We also know as I show in this article, that after what is called the chaotic phase, there will either occur a collapse of the observed system or, on the contrary, the emergence of a new equilibrium, of a new system, always more complex than the previous one.

Because we have passed the tipping point in a number of areas (social inequalities for example: the richer we are the richer we get, the poorer we are the poorer we get), I believe that we are either at the dawn of the collapse of our civilization as we know it (this is the vision of collapsologists), or on the contrary at the dawn of the emergence of a new civilization (this is my vision, that of an emergeologist).

Three challenges for our civilization

I would like to invite you to observe three challenges for our civilization which I believe are signs of the possible emergence of a new civilization:

  1. A social and philosophical challenge: Individual Vs Group
  2. A social and political challenge: Democracy Vs Technocracy
  3. A social and generational challenge: Young Vs Old

A social and philosophical challenge: Individual Vs Group

As I have spent a lot of my life in Asia, I have observed the differences between Asian and Western countries. I have written several books on this subject.
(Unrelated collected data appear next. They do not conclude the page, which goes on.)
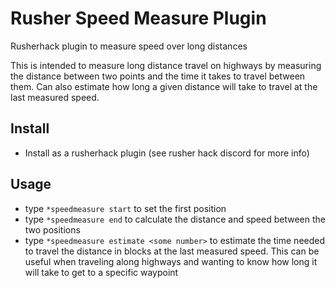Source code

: # Rusher Speed Measure Plugin

Rusherhack plugin to measure speed over long distances

This is intended to measure long distance travel on highways by measuring the distance between two points and the time it takes to travel between them.
Can also estimate how long a given distance will take to travel at the last measured speed.

## Install
- Install as a rusherhack plugin (see rusher hack discord for more info)

## Usage
- type `*speedmeasure start` to set the first position
- type `*speedmeasure end` to calculate the distance and speed between the two positions
- type `*speedmeasure estimate <some number>` to estimate the time needed to travel the distance in blocks at the last measured speed. This can be useful when traveling along highways and wanting to know how long it will take to get to a specific waypoint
One of these cultural differences seems to me to be of particular importance today: the difference between Western individualism and the more group and collective aspect of Asian cultures.

For many reasons related among other things to the different religions and philosophies, Western cultures tend to value more the individual while Asian cultures tend to value more the group.

My observation here is of course very general, at the level of culture, and does not prevent the differences at the level of each individual.

Also, before describing cultural differences, it is important to remember that the characteristics of a culture are a matter of statistics.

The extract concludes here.